> [Assignment] Below are records to repeat exactly; copy them without the pictures.

> [Supplied data]
□ □ □ □
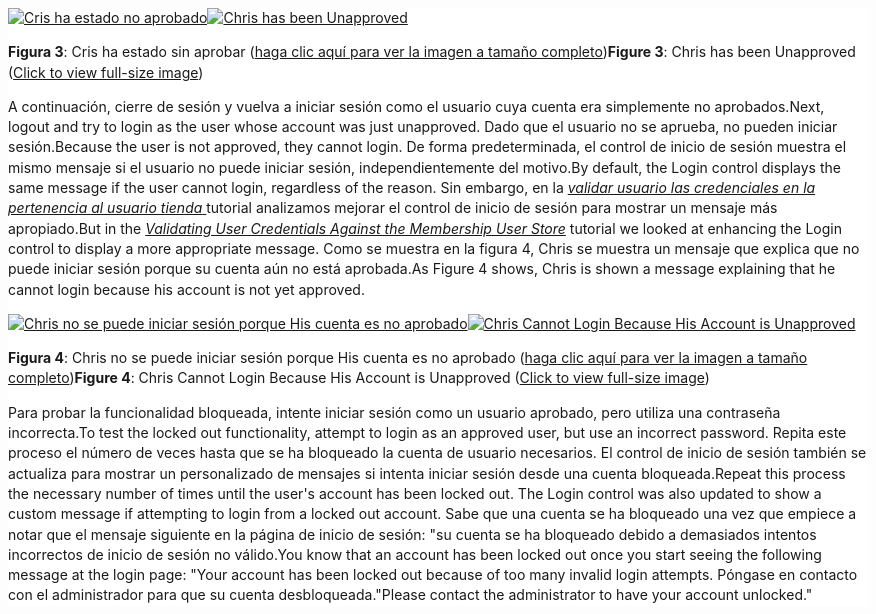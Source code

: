 
<span data-ttu-id="5c8f3-193">[![Cris ha estado no aprobado](unlocking-and-approving-user-accounts-vb/_static/image8.png)](unlocking-and-approving-user-accounts-vb/_static/image7.png)</span><span class="sxs-lookup"><span data-stu-id="5c8f3-193">[![Chris has been Unapproved](unlocking-and-approving-user-accounts-vb/_static/image8.png)](unlocking-and-approving-user-accounts-vb/_static/image7.png)</span></span>

<span data-ttu-id="5c8f3-194">**Figura 3**: Cris ha estado sin aprobar ([haga clic aquí para ver la imagen a tamaño completo](unlocking-and-approving-user-accounts-vb/_static/image9.png))</span><span class="sxs-lookup"><span data-stu-id="5c8f3-194">**Figure 3**: Chris has been Unapproved  ([Click to view full-size image](unlocking-and-approving-user-accounts-vb/_static/image9.png))</span></span>


<span data-ttu-id="5c8f3-195">A continuación, cierre de sesión y vuelva a iniciar sesión como el usuario cuya cuenta era simplemente no aprobados.</span><span class="sxs-lookup"><span data-stu-id="5c8f3-195">Next, logout and try to login as the user whose account was just unapproved.</span></span> <span data-ttu-id="5c8f3-196">Dado que el usuario no se aprueba, no pueden iniciar sesión.</span><span class="sxs-lookup"><span data-stu-id="5c8f3-196">Because the user is not approved, they cannot login.</span></span> <span data-ttu-id="5c8f3-197">De forma predeterminada, el control de inicio de sesión muestra el mismo mensaje si el usuario no puede iniciar sesión, independientemente del motivo.</span><span class="sxs-lookup"><span data-stu-id="5c8f3-197">By default, the Login control displays the same message if the user cannot login, regardless of the reason.</span></span> <span data-ttu-id="5c8f3-198">Sin embargo, en la <a id="Tutorial6"> </a> [ *validar usuario las credenciales en la pertenencia al usuario tienda* ](../membership/validating-user-credentials-against-the-membership-user-store-vb.md) tutorial analizamos mejorar el control de inicio de sesión para mostrar un mensaje más apropiado.</span><span class="sxs-lookup"><span data-stu-id="5c8f3-198">But in the <a id="Tutorial6"></a>[*Validating User Credentials Against the Membership User Store*](../membership/validating-user-credentials-against-the-membership-user-store-vb.md) tutorial we looked at enhancing the Login control to display a more appropriate message.</span></span> <span data-ttu-id="5c8f3-199">Como se muestra en la figura 4, Chris se muestra un mensaje que explica que no puede iniciar sesión porque su cuenta aún no está aprobada.</span><span class="sxs-lookup"><span data-stu-id="5c8f3-199">As Figure 4 shows, Chris is shown a message explaining that he cannot login because his account is not yet approved.</span></span>


<span data-ttu-id="5c8f3-200">[![Chris no se puede iniciar sesión porque His cuenta es no aprobado](unlocking-and-approving-user-accounts-vb/_static/image11.png)](unlocking-and-approving-user-accounts-vb/_static/image10.png)</span><span class="sxs-lookup"><span data-stu-id="5c8f3-200">[![Chris Cannot Login Because His Account is Unapproved](unlocking-and-approving-user-accounts-vb/_static/image11.png)](unlocking-and-approving-user-accounts-vb/_static/image10.png)</span></span>

<span data-ttu-id="5c8f3-201">**Figura 4**: Chris no se puede iniciar sesión porque His cuenta es no aprobado ([haga clic aquí para ver la imagen a tamaño completo](unlocking-and-approving-user-accounts-vb/_static/image12.png))</span><span class="sxs-lookup"><span data-stu-id="5c8f3-201">**Figure 4**: Chris Cannot Login Because His Account is Unapproved  ([Click to view full-size image](unlocking-and-approving-user-accounts-vb/_static/image12.png))</span></span>


<span data-ttu-id="5c8f3-202">Para probar la funcionalidad bloqueada, intente iniciar sesión como un usuario aprobado, pero utiliza una contraseña incorrecta.</span><span class="sxs-lookup"><span data-stu-id="5c8f3-202">To test the locked out functionality, attempt to login as an approved user, but use an incorrect password.</span></span> <span data-ttu-id="5c8f3-203">Repita este proceso el número de veces hasta que se ha bloqueado la cuenta de usuario necesarios. El control de inicio de sesión también se actualiza para mostrar un personalizado de mensajes si intenta iniciar sesión desde una cuenta bloqueada.</span><span class="sxs-lookup"><span data-stu-id="5c8f3-203">Repeat this process the necessary number of times until the user's account has been locked out. The Login control was also updated to show a custom message if attempting to login from a locked out account.</span></span> <span data-ttu-id="5c8f3-204">Sabe que una cuenta se ha bloqueado una vez que empiece a notar que el mensaje siguiente en la página de inicio de sesión: "su cuenta se ha bloqueado debido a demasiados intentos incorrectos de inicio de sesión no válido.</span><span class="sxs-lookup"><span data-stu-id="5c8f3-204">You know that an account has been locked out once you start seeing the following message at the login page: "Your account has been locked out because of too many invalid login attempts.</span></span> <span data-ttu-id="5c8f3-205">Póngase en contacto con el administrador para que su cuenta desbloqueada."</span><span class="sxs-lookup"><span data-stu-id="5c8f3-205">Please contact the administrator to have your account unlocked."</span></span>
□ □ □ □
> [Solution to the problem]
Source code

: 
<span data-ttu-id="5c8f3-193">[![Cris ha estado no aprobado](unlocking-and-approving-user-accounts-vb/_static/image8.png)](unlocking-and-approving-user-accounts-vb/_static/image7.png)</span><span class="sxs-lookup"><span data-stu-id="5c8f3-193">[![Chris has been Unapproved](unlocking-and-approving-user-accounts-vb/_static/image8.png)](unlocking-and-approving-user-accounts-vb/_static/image7.png)</span></span>

<span data-ttu-id="5c8f3-194">**Figura 3**: Cris ha estado sin aprobar ([haga clic aquí para ver la imagen a tamaño completo](unlocking-and-approving-user-accounts-vb/_static/image9.png))</span><span class="sxs-lookup"><span data-stu-id="5c8f3-194">**Figure 3**: Chris has been Unapproved  ([Click to view full-size image](unlocking-and-approving-user-accounts-vb/_static/image9.png))</span></span>


<span data-ttu-id="5c8f3-195">A continuación, cierre de sesión y vuelva a iniciar sesión como el usuario cuya cuenta era simplemente no aprobados.</span><span class="sxs-lookup"><span data-stu-id="5c8f3-195">Next, logout and try to login as the user whose account was just unapproved.</span></span> <span data-ttu-id="5c8f3-196">Dado que el usuario no se aprueba, no pueden iniciar sesión.</span><span class="sxs-lookup"><span data-stu-id="5c8f3-196">Because the user is not approved, they cannot login.</span></span> <span data-ttu-id="5c8f3-197">De forma predeterminada, el control de inicio de sesión muestra el mismo mensaje si el usuario no puede iniciar sesión, independientemente del motivo.</span><span class="sxs-lookup"><span data-stu-id="5c8f3-197">By default, the Login control displays the same message if the user cannot login, regardless of the reason.</span></span> <span data-ttu-id="5c8f3-198">Sin embargo, en la <a id="Tutorial6"> </a> [ *validar usuario las credenciales en la pertenencia al usuario tienda* ](../membership/validating-user-credentials-against-the-membership-user-store-vb.md) tutorial analizamos mejorar el control de inicio de sesión para mostrar un mensaje más apropiado.</span><span class="sxs-lookup"><span data-stu-id="5c8f3-198">But in the <a id="Tutorial6"></a>[*Validating User Credentials Against the Membership User Store*](../membership/validating-user-credentials-against-the-membership-user-store-vb.md) tutorial we looked at enhancing the Login control to display a more appropriate message.</span></span> <span data-ttu-id="5c8f3-199">Como se muestra en la figura 4, Chris se muestra un mensaje que explica que no puede iniciar sesión porque su cuenta aún no está aprobada.</span><span class="sxs-lookup"><span data-stu-id="5c8f3-199">As Figure 4 shows, Chris is shown a message explaining that he cannot login because his account is not yet approved.</span></span>


<span data-ttu-id="5c8f3-200">[![Chris no se puede iniciar sesión porque His cuenta es no aprobado](unlocking-and-approving-user-accounts-vb/_static/image11.png)](unlocking-and-approving-user-accounts-vb/_static/image10.png)</span><span class="sxs-lookup"><span data-stu-id="5c8f3-200">[![Chris Cannot Login Because His Account is Unapproved](unlocking-and-approving-user-accounts-vb/_static/image11.png)](unlocking-and-approving-user-accounts-vb/_static/image10.png)</span></span>

<span data-ttu-id="5c8f3-201">**Figura 4**: Chris no se puede iniciar sesión porque His cuenta es no aprobado ([haga clic aquí para ver la imagen a tamaño completo](unlocking-and-approving-user-accounts-vb/_static/image12.png))</span><span class="sxs-lookup"><span data-stu-id="5c8f3-201">**Figure 4**: Chris Cannot Login Because His Account is Unapproved  ([Click to view full-size image](unlocking-and-approving-user-accounts-vb/_static/image12.png))</span></span>


<span data-ttu-id="5c8f3-202">Para probar la funcionalidad bloqueada, intente iniciar sesión como un usuario aprobado, pero utiliza una contraseña incorrecta.</span><span class="sxs-lookup"><span data-stu-id="5c8f3-202">To test the locked out functionality, attempt to login as an approved user, but use an incorrect password.</span></span> <span data-ttu-id="5c8f3-203">Repita este proceso el número de veces hasta que se ha bloqueado la cuenta de usuario necesarios. El control de inicio de sesión también se actualiza para mostrar un personalizado de mensajes si intenta iniciar sesión desde una cuenta bloqueada.</span><span class="sxs-lookup"><span data-stu-id="5c8f3-203">Repeat this process the necessary number of times until the user's account has been locked out. The Login control was also updated to show a custom message if attempting to login from a locked out account.</span></span> <span data-ttu-id="5c8f3-204">Sabe que una cuenta se ha bloqueado una vez que empiece a notar que el mensaje siguiente en la página de inicio de sesión: "su cuenta se ha bloqueado debido a demasiados intentos incorrectos de inicio de sesión no válido.</span><span class="sxs-lookup"><span data-stu-id="5c8f3-204">You know that an account has been locked out once you start seeing the following message at the login page: "Your account has been locked out because of too many invalid login attempts.</span></span> <span data-ttu-id="5c8f3-205">Póngase en contacto con el administrador para que su cuenta desbloqueada."</span><span class="sxs-lookup"><span data-stu-id="5c8f3-205">Please contact the administrator to have your account unlocked."</span></span>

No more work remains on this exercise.